Saya tidak tau banyak tentang PHDI, tapi mungkin saja yang terjadi banyak malah kurang aktif/komunikatif perwakilan dari daerah/suku/ajaran hindu lain sehingga di PHDI hanya hindu bali yang “kerja”, tidak seaktif Prabhu Guna Avatara Das yang anda ceritakan. Mungkin saja lho…
Untuk 3 pertanyaan anda, saya atau mungkin yang lain belum tau banyak tentang PHDI dan kejawen, karena saya rasa belum lengkap dapat info pembahasan/pemahaman/pemikiran kejawen point demi pointnya seperti website ngarayana ini yang membahas tentang vaisnawa dan hindu di nusantara.
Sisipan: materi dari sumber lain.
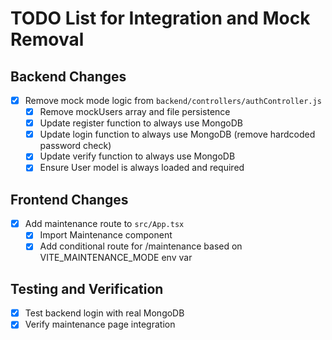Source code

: # TODO List for Integration and Mock Removal

## Backend Changes
- [x] Remove mock mode logic from `backend/controllers/authController.js`
  - [x] Remove mockUsers array and file persistence
  - [x] Update register function to always use MongoDB
  - [x] Update login function to always use MongoDB (remove hardcoded password check)
  - [x] Update verify function to always use MongoDB
  - [x] Ensure User model is always loaded and required

## Frontend Changes
- [x] Add maintenance route to `src/App.tsx`
  - [x] Import Maintenance component
  - [x] Add conditional route for /maintenance based on VITE_MAINTENANCE_MODE env var

## Testing and Verification
- [x] Test backend login with real MongoDB
- [x] Verify maintenance page integration

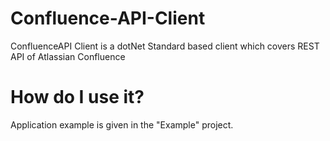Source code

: # Confluence-API-Client
ConfluenceAPI Client is a dotNet Standard based client which covers REST API of Atlassian Confluence

# How do I use it?
Application example is given in the "Example" project.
Saya ada satu pemikiran, ini bukan pertanyaan tapi fenomenal. Kalau orang hindu bali beribadah ke sulsel yang hindunya alukta, apa mereka sebaiknya beribadah sesuai dengan adat alukta (tata pakaian/assesoris)..? kalo hindu kaharingan beribadah di pulau bali, apa mereka harus pakai pengikat kepala, baju putih selayaknya tata ibadah di bali..?
Salam
Eve
===Saya ada satu pemikiran, ini bukan pertanyaan tapi fenomenal. Kalau orang hindu bali beribadah ke sulsel yang hindunya alukta, apa mereka sebaiknya beribadah sesuai dengan adat alukta (tata pakaian/assesoris)..? kalo hindu kaharingan beribadah di pulau bali, apa mereka harus pakai pengikat kepala, baju putih selayaknya tata ibadah di bali..?
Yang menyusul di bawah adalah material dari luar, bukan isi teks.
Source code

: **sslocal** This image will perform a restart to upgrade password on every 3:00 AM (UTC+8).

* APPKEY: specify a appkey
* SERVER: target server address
Nah, inilah masalahnya. Di mana-mana (di Nusantara) adat Bali mendominasi keber-agamaan umat Hindu. Sebaiknya adalah seperti ini: Standar persembahyangannya mengikuti Kitab Suci Veda, tetapi penunjang/pembungkus (kemasan) peribadatan: misalnya pakaian dan properti (upakara)mestinya disesuaikan berdasarkan (Desa Kala Patra) dimana peribadatan itu dilaksanakan. Bungkus boleh berbeda (dan sebaiknya jangan diseragamkan) tetapi isi harus standard. Contoh kecil yang benar: saudara Ngarayana adalah seorang Vaishnava (Hare Krishna), ketika Beliau beribadah ke pura-pura di Bali, Beliau tidak memakai dhoti (sarung yang dipakai dengan model khas India)dan kurta (baju gamis khas India). Tilakanya (simbol yang seperti hurup “U”) di jidatnya juga tidak mencolok (katanya Beliau ganti dengan air plus mantra). Masih jarang orang Bali yang punya kesadaran seperti itu.
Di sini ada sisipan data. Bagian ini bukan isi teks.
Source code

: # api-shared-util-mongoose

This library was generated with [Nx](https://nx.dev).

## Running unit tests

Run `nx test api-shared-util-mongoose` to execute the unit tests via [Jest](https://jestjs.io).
saya setuju, seharusnya penampilan luar tdk jadi kendala kita dalam mendekatkan diri pada tuhan, aplg hindu bali telah memiliki konsep mulia “desa kala patra” yg seharusnya sudah bisa melandasi sikap keluwesan tersebut.
Ato untuk penegasan sikap secara formal, PHDI sebagai organisasi resmi formal hindu perlu kiranya membuat keputusan yg menekankan hal tersebut sebagai landasan bertindak umat untuk kebaikan bersama
salam,
Menurut hemat saya pandangan penulis mengenai Dang Hyang Nirartha pada tulisan di atas adalah kurang tepat.
Dang Hyang Nirartha adalah orang yang sangat berjasa pada umat Hindu di Bali, karena itulah sampai sekarang ia sangat dihormati oleh umat Hindu khususnya di Bali.
Pendapat saya pribadi mengenai mengapa Dang Hyang Nirartha mengangkat keturunannya menjadi pendeta-pendeta di seluruh Bali adalah karena pada saat itu Dang Hyang Nirartha ingin memastikan bahwa umat Hindu di seluruh Bali lebih koheren. Dengan menjadi koheren, diharapkan dapat menghadapi gempuran dari luar. Itu jugalah saya kira alasannya mengapa Dang Hyang Nirartha membuat pura di banyak titik di pinggir Pulau Bali.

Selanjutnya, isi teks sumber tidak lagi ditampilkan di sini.